This column appeared in the PANPA Bulletin September 2013
There is a safe deposit box in St Petersburg, Florida, containing an envelope to be opened in the event of the untimely death of the chairman and chief executive of the Tampa Bay Times. In it is a sheet of paper on which he has written the name of his nominated successor.
This is unusual on two counts: It is rare for the chief executive of a news media company to be in a position to say who will succeed him or her; and such contingency planning is atypical to say the least.
The right to appoint a successor is the fulfillment of the wishes of Nelson Poynter, who bequeathed his shares in what was the St Petersburg Times in order to endow the institute that would later bear his name. The envelope-in-a-box is a safeguard because Poynter believed “a publication is so individualistic in nature that complete control should be concentrated in an individual” and the best person to decide the right successor to the role was his or her predecessor.
Something else had a bearing on the convention: Nelson Poynter died from a massive cerebral hemorrhage in 1978. He had already named his successor but there is still a sense of shock in the Times Publishing Company and the Poynter Institute at the suddenness of his death…and a lesson to be drawn from it. No matter how distasteful the thought, newspaper companies should be mindful that a senior executive could suddenly be pulled from their midst.
A tragic example occurred in June when APN’s New Zealand group advertising director, Andrew McNally, died suddenly at the age of 45. McNally had been recruited from News Ltd in 2012 as one of three new executives charged with helping to re-invigorate the New Zealand Herald publisher’s cross-media and digital strategies. In only 18 months he made a significant impact on both the strategic and operational sides of the business.
Only nine months earlier the chief executive of the Pacific Media Network, Tom Etuata, died from a brain aneurysm. The 46-year-old broadcaster had been an instructor in an Auckland gym and had been described as “super-fit”.
When such sudden losses happen, a company’s first thoughts and actions are for the immediate family of the deceased, followed closely by managing the grief and sense of loss experienced by staff and close associates. In the days following a death these actions are all consuming and unquestionably important. They may be followed by a review of the company’s health monitoring plans to ensure their adequacy
However, there is no disrespect in managements then turning their thoughts to coping with the consequences of a senior executive being taken out of the business equation. Inevitably there will be decisions that had been made but not yet recorded, meetings held but not documented, undertakings given but not communicated elsewhere.
Operational detail can usually be reconstructed from weekly reports, management meetings and emails. Certainly, the numbers in the business equation are now well managed and the frequency of reporting requires daily input and collation. Can the same be said, however, when it comes to the forward-looking aspect of senior management?

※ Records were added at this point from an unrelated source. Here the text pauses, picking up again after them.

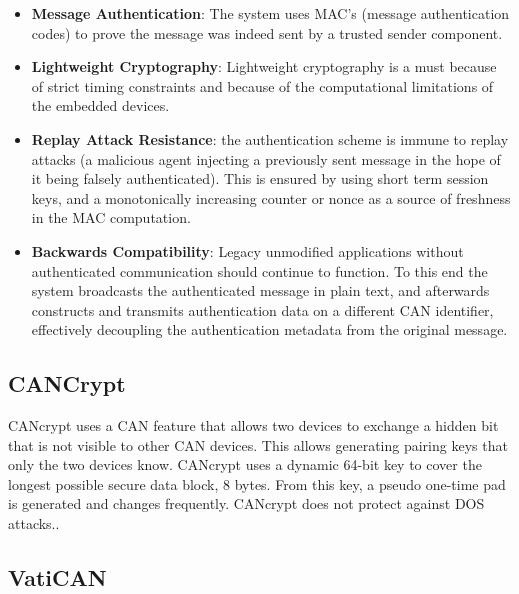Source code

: \begin{itemize}
	\item \textbf{Message Authentication}: The system uses MAC's (message authentication codes) to prove the message was indeed sent by a trusted sender component.\cite{VulCAN}
	
	\item \textbf{Lightweight Cryptography}: Lightweight cryptography is a must because of strict timing constraints and because of the computational limitations of the embedded devices.\cite{VulCAN}
	
	\item \textbf{Replay Attack Resistance}: the authentication scheme is immune to replay attacks (a malicious agent injecting a previously sent message in the hope of it being falsely authenticated). This is ensured by using short term session keys, and a monotonically increasing counter or nonce as a source of freshness in the MAC computation.\cite{VulCAN}
	
	\item \textbf{Backwards Compatibility}: Legacy unmodified applications without authenticated communication should continue to function. To this end the system broadcasts the authenticated message in plain text, and afterwards constructs and transmits authentication data on a different CAN identifier, effectively decoupling the authentication metadata from the original message.\cite{VulCAN}
\end{itemize}

\subsection{CANCrypt}
\label{subsec:cancrypt}

CANcrypt uses a CAN feature that allows two devices to exchange a hidden bit that is not visible to other CAN devices. This allows generating pairing keys that only the two devices know. CANcrypt uses a dynamic 64-bit key to cover the longest possible secure data block, 8 bytes. From this key, a pseudo one-time pad is generated and changes frequently. CANcrypt does not protect against DOS attacks.\cite{Pfeiffer}.

\subsection{VatiCAN} 
\label{subsec:vatican}

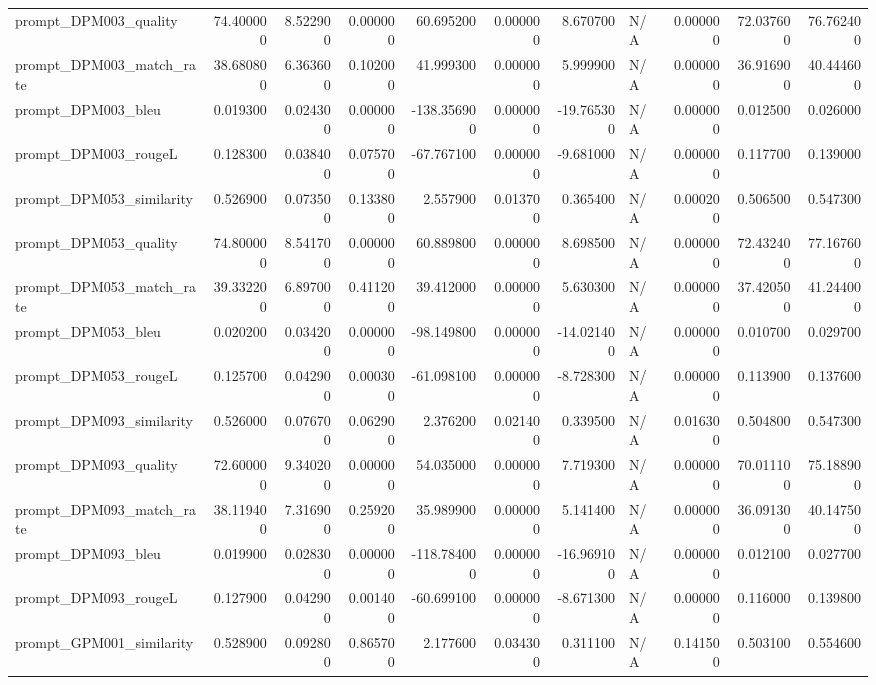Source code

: \begin{tabular}{lrrrrrrlrrr}
prompt_DPM003_quality & 74.400000 & 8.522900 & 0.000000 & 60.695200 & 0.000000 & 8.670700 & N/A & 0.000000 & 72.037600 & 76.762400 \\
prompt_DPM003_match_rate & 38.680800 & 6.363600 & 0.102000 & 41.999300 & 0.000000 & 5.999900 & N/A & 0.000000 & 36.916900 & 40.444600 \\
prompt_DPM003_bleu & 0.019300 & 0.024300 & 0.000000 & -138.356900 & 0.000000 & -19.765300 & N/A & 0.000000 & 0.012500 & 0.026000 \\
prompt_DPM003_rougeL & 0.128300 & 0.038400 & 0.075700 & -67.767100 & 0.000000 & -9.681000 & N/A & 0.000000 & 0.117700 & 0.139000 \\
prompt_DPM053_similarity & 0.526900 & 0.073500 & 0.133800 & 2.557900 & 0.013700 & 0.365400 & N/A & 0.000200 & 0.506500 & 0.547300 \\
prompt_DPM053_quality & 74.800000 & 8.541700 & 0.000000 & 60.889800 & 0.000000 & 8.698500 & N/A & 0.000000 & 72.432400 & 77.167600 \\
prompt_DPM053_match_rate & 39.332200 & 6.897000 & 0.411200 & 39.412000 & 0.000000 & 5.630300 & N/A & 0.000000 & 37.420500 & 41.244000 \\
prompt_DPM053_bleu & 0.020200 & 0.034200 & 0.000000 & -98.149800 & 0.000000 & -14.021400 & N/A & 0.000000 & 0.010700 & 0.029700 \\
prompt_DPM053_rougeL & 0.125700 & 0.042900 & 0.000300 & -61.098100 & 0.000000 & -8.728300 & N/A & 0.000000 & 0.113900 & 0.137600 \\
prompt_DPM093_similarity & 0.526000 & 0.076700 & 0.062900 & 2.376200 & 0.021400 & 0.339500 & N/A & 0.016300 & 0.504800 & 0.547300 \\
prompt_DPM093_quality & 72.600000 & 9.340200 & 0.000000 & 54.035000 & 0.000000 & 7.719300 & N/A & 0.000000 & 70.011100 & 75.188900 \\
prompt_DPM093_match_rate & 38.119400 & 7.316900 & 0.259200 & 35.989900 & 0.000000 & 5.141400 & N/A & 0.000000 & 36.091300 & 40.147500 \\
prompt_DPM093_bleu & 0.019900 & 0.028300 & 0.000000 & -118.784000 & 0.000000 & -16.969100 & N/A & 0.000000 & 0.012100 & 0.027700 \\
prompt_DPM093_rougeL & 0.127900 & 0.042900 & 0.001400 & -60.699100 & 0.000000 & -8.671300 & N/A & 0.000000 & 0.116000 & 0.139800 \\
prompt_GPM001_similarity & 0.528900 & 0.092800 & 0.865700 & 2.177600 & 0.034300 & 0.311100 & N/A & 0.141500 & 0.503100 & 0.554600 \\

\end{tabular}

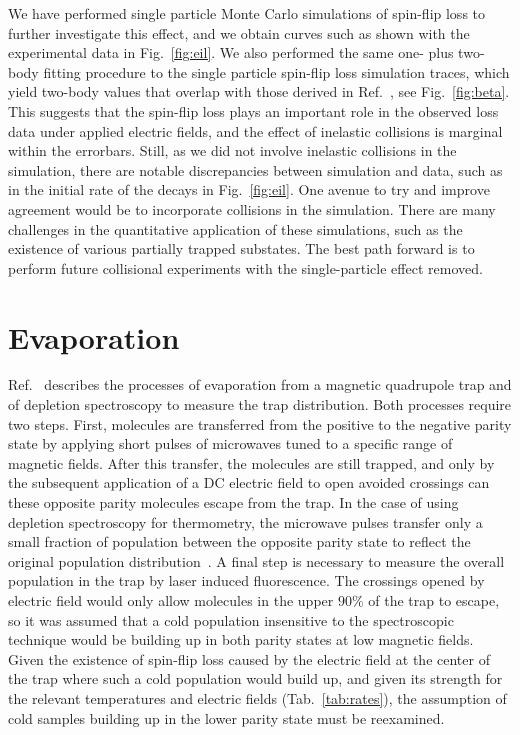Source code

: \documentclass[%
 reprint,
 amsmath,amssymb,
 aps,
pra,
]{revtex4-1}
\begin{document}
We have performed single particle Monte Carlo simulations of spin-flip loss to further investigate this effect, and we obtain curves such as shown with the experimental data in Fig.~\ref{fig:eil}.
We also performed the same one- plus two-body fitting procedure to the single particle spin-flip loss simulation traces, which yield two-body values that overlap with those derived in Ref.~\cite{Stuhl2013}, see Fig.~\ref{fig:beta}.  This suggests that the spin-flip loss plays an important role in the observed loss data under applied electric fields, and the effect of inelastic collisions is marginal within the errorbars. Still, as we did not involve inelastic collisions in the simulation, there are notable discrepancies between simulation and data, such as in the initial rate of the decays in Fig.~\ref{fig:eil}.
One avenue to try and improve agreement would be to incorporate collisions in the simulation. There are many challenges in the quantitative application of these simulations, such as the existence of various partially trapped substates. The best path forward is to perform future collisional experiments with the single-particle effect removed.

\section{Evaporation\label{sec:evap}}

Ref.~\cite{Stuhl2012evap} describes the processes of evaporation from a magnetic quadrupole trap and of depletion spectroscopy to measure the trap distribution. Both processes require two steps.
First, molecules are transferred from the positive to the negative parity state by applying short pulses of microwaves tuned to a specific range of magnetic fields.
After this transfer, the molecules are still trapped, and only by the subsequent application of a DC electric field to open avoided crossings can these opposite parity molecules escape from the trap.
In the case of using depletion spectroscopy for thermometry, the microwave pulses transfer only a small fraction of population between the opposite parity state to reflect the original population distribution~\cite{Stuhl2012uwave}. A final step is necessary to measure the overall population in the trap by laser induced fluorescence.
The crossings opened by electric field would only allow molecules in the upper $90\%$ of the trap to escape, so it was assumed that a cold population insensitive to the spectroscopic technique would be building up in both parity states at low magnetic fields. Given the existence of spin-flip loss caused by the electric field at the center of the trap where such a cold population would build up, and given its strength for the relevant temperatures and electric fields (Tab.~\ref{tab:rates}), the assumption of cold samples building up in the lower parity state must be reexamined.
\end{document}
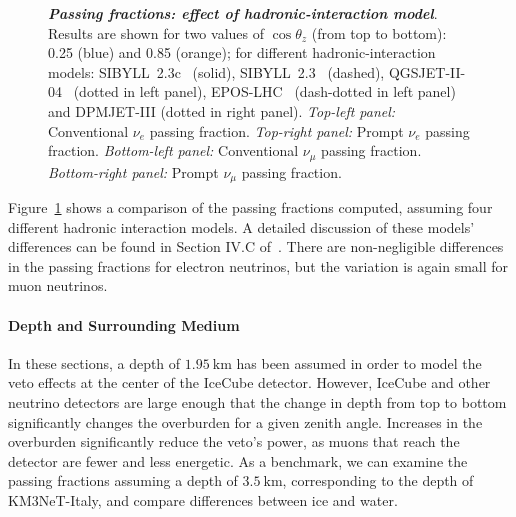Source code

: \begin{figure}[h!]
{	}
	\caption{\textbf{\textit{Passing fractions: effect of hadronic-interaction model}}. Results are shown for two values of $\cos\theta_z$ (from top to bottom): 0.25 (blue) and 0.85 (orange); for different hadronic-interaction models: SIBYLL~2.3c~\cite{Riehn:2017mfm} (solid), SIBYLL~2.3~\cite{Engel:2015dxa, Riehn:2015oba} (dashed), QGSJET-II-04~\cite{Ostapchenko:2010vb} (dotted in left panel), EPOS-LHC~\cite{Pierog:2013ria} (dash-dotted in left panel) and DPMJET-III\cite{Roesler:2000he} (dotted in right panel).
		\textit{Top-left panel:} Conventional $\nu_e$ passing fraction. \textit{Top-right panel:} Prompt $\nu_e$ passing fraction. \textit{Bottom-left panel:} Conventional $\nu_\mu$ passing fraction. \textit{Bottom-right panel:} Prompt $\nu_\mu$ passing fraction.} \vspace{1cm}
	\label{fig:nue-hadronic-model-effect}
\end{figure}

Figure~\ref{fig:nue-hadronic-model-effect} shows a comparison of the passing fractions computed, assuming four different hadronic interaction models.
A detailed discussion of these models' differences can be found in Section IV.C of~\cite{Arguelles:2018awr}.
There are non-negligible differences in the passing fractions for electron neutrinos, but the variation is again small for muon neutrinos.

\paragraph{Depth and Surrounding Medium}
In these sections, a depth of $\SI{1.95}\km$ has been assumed in order to model the veto effects at the center of the IceCube detector.
However, IceCube and other neutrino detectors are large enough that the change in depth from top to bottom significantly changes the overburden for a given zenith angle.
Increases in the overburden significantly reduce the veto's power, as muons that reach the detector are fewer and less energetic.
As a benchmark, we can examine the passing fractions assuming a depth of $\SI{3.5}\km$, corresponding to the depth of KM3NeT-Italy, and compare differences between ice and water.

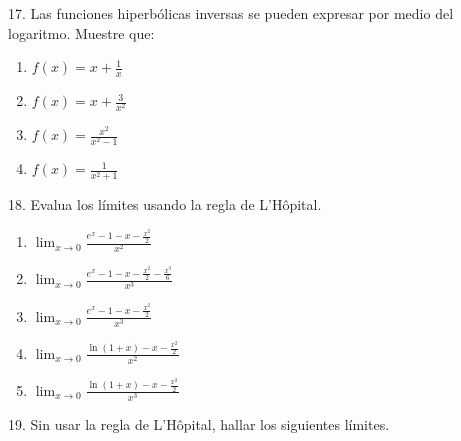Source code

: \documentclass[12pt]{article}
\begin{document}
17. Las funciones hiperb\'olicas inversas se pueden expresar por medio del logaritmo. Muestre que:

\begin{enumerate}[\hspace{9px} a)]
    \item \(f(x)=x+\displaystyle\frac{1}{x}\)

    \item \(f(x)=x+\displaystyle\frac{3}{x^2}\)

    \item \(f(x)=\displaystyle\frac{x^2}{x^2-1}\)

    \item \(f(x)=\displaystyle\frac{1}{x^2+1}\)

\end{enumerate}

18. Evalua los l\'imites usando la regla de L'H\^opital.

\begin{enumerate}[\hspace{9px} a)]
    \item \(\displaystyle\lim_{x \to 0}\frac{e^x-1-x-\frac{x^2}{2}}{x^2}\)

    \item \(\displaystyle\lim_{x \to 0}\frac{e^x-1-x-\frac{x^2}{2}-\frac{x^3}{6}}{x^3}\)

    \item \(\displaystyle\lim_{x \to 0}\frac{e^x-1-x-\frac{x^2}{2}}{x^3}\)

    \item \(\displaystyle\lim_{x \to 0}\frac{\ln(1+x)-x-\frac{x^2}{2}}{x^2}\)

    \item \(\displaystyle\lim_{x \to 0}\frac{\ln(1+x)-x-\frac{x^2}{2}}{x^3}\)

\end{enumerate}

19. Sin usar la regla de L'H\^opital, hallar los siguientes l\'imites.
\end{document}
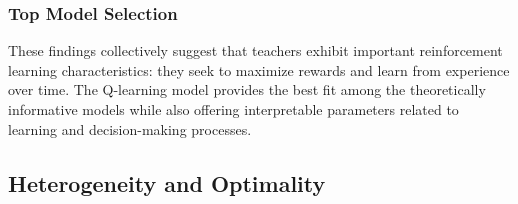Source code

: \documentclass[
  number,
  preprint,
  3p,
  onecolumn]{elsarticle}
\begin{document}
\subsubsection{Top Model Selection}\label{top-model-selection}

These findings collectively suggest that teachers exhibit important
reinforcement learning characteristics: they seek to maximize rewards
and learn from experience over time. The Q-learning model provides the
best fit among the theoretically informative models while also offering
interpretable parameters related to learning and decision-making
processes.

\subsection{Heterogeneity and
Optimality}\label{heterogeneity-and-optimality}
\end{document}

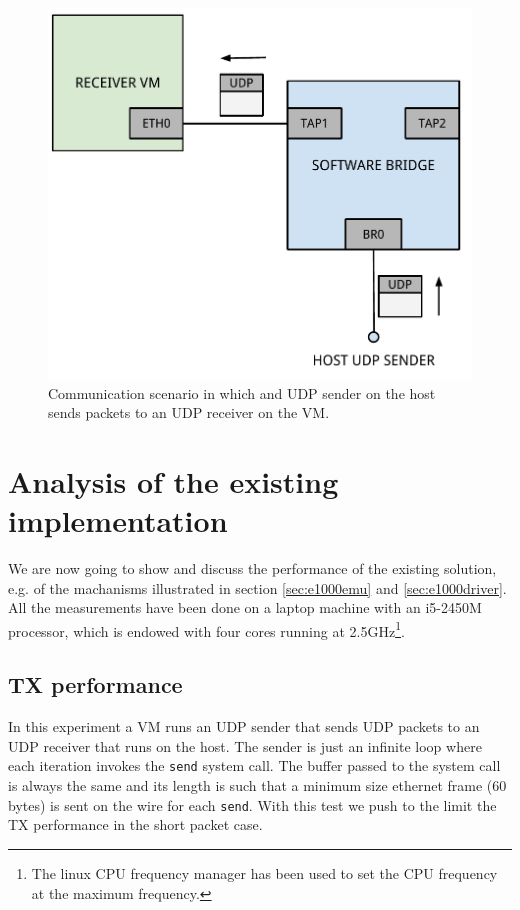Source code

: \begin{figure}[bt]
\centering
\includegraphics[scale = 0.60]{scenario-2.pdf}
\caption{Communication scenario in which and UDP sender on the host sends packets to an UDP receiver on the VM.}
\label{fig:scenario-2}
\end{figure}


\section{Analysis of the existing implementation}
\label{sec:e1000perf}
We are now going to show and discuss the performance of the existing solution, e.g. of the machanisms illustrated in section 
\ref{sec:e1000emu} and \ref{sec:e1000driver}.
All the measurements have been done on a laptop machine with an i5-2450M processor, which is endowed with four cores running at 
2.5GHz\footnote{The linux CPU frequency manager has been used to set the CPU frequency at the maximum frequency.}.

\subsection{TX performance}
\label{sec:e1000txperf}
In this experiment a VM runs an UDP sender that sends UDP packets to an UDP receiver that runs on the host. The sender is just an 
infinite loop where each iteration invokes the \texttt{send} system call. The buffer passed to the system call is always the same and its
length is such that a minimum size ethernet frame (60 bytes) is sent on the wire for each \texttt{send}.
With this test we push to the limit the TX performance in the short packet case.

Newspapers are expert in gathering knowledge and recording the thoughts and aspirations of others but how good are they at capturing the strategic thinking and aspirational conversations within their own organisations? I suspect that the industry is so preoccupied with its systems for tracking and disseminating other people’s knowledge assets that it pays insufficient attention to its internal needs beyond financial reporting and formal strategic planning. What efforts are made to capture what is in our people’s heads?
First reactions to that question are probably “can’t be done” or “too ephemeral”. Certainly, there is no way in which strategic thinking can be preserved. That is a dynamic, real-time ability to assimilate, analyse and use information in a particular way and it passes with the strategic thinker.
However, in the news media’s Age of Uncertainty, strategic thinkers are expected to project themselves and their organisations into the future and to think long and hard about the paths they should take. It is blue skies imagining that is articulated in random ways and may not be captured by the well documented, splendidly PowerPointed strategic plans that results from some of this thinking. It is important that these other thoughts are shared.
All newspapers need an Omnibus (as in Flanders and Swann’s “big six-wheeler”) Plan that takes account of the undeniable fact that stepping off a kerb can be dangerous. Capturing those strategic thoughts may mean devoting a recorded planning session to “my final memo” or a purposeful directing of coffee conversations that can be translated into diary notes or a culture of thought-sharing or the instituting of a comprehensive knowledge management system.
My Omnibus Plan is contained in a notebook into which I periodically jot the products of a rambling mind. I have given it a title shamelessly stolen from H.G. Wells. It is called The Invisible Man.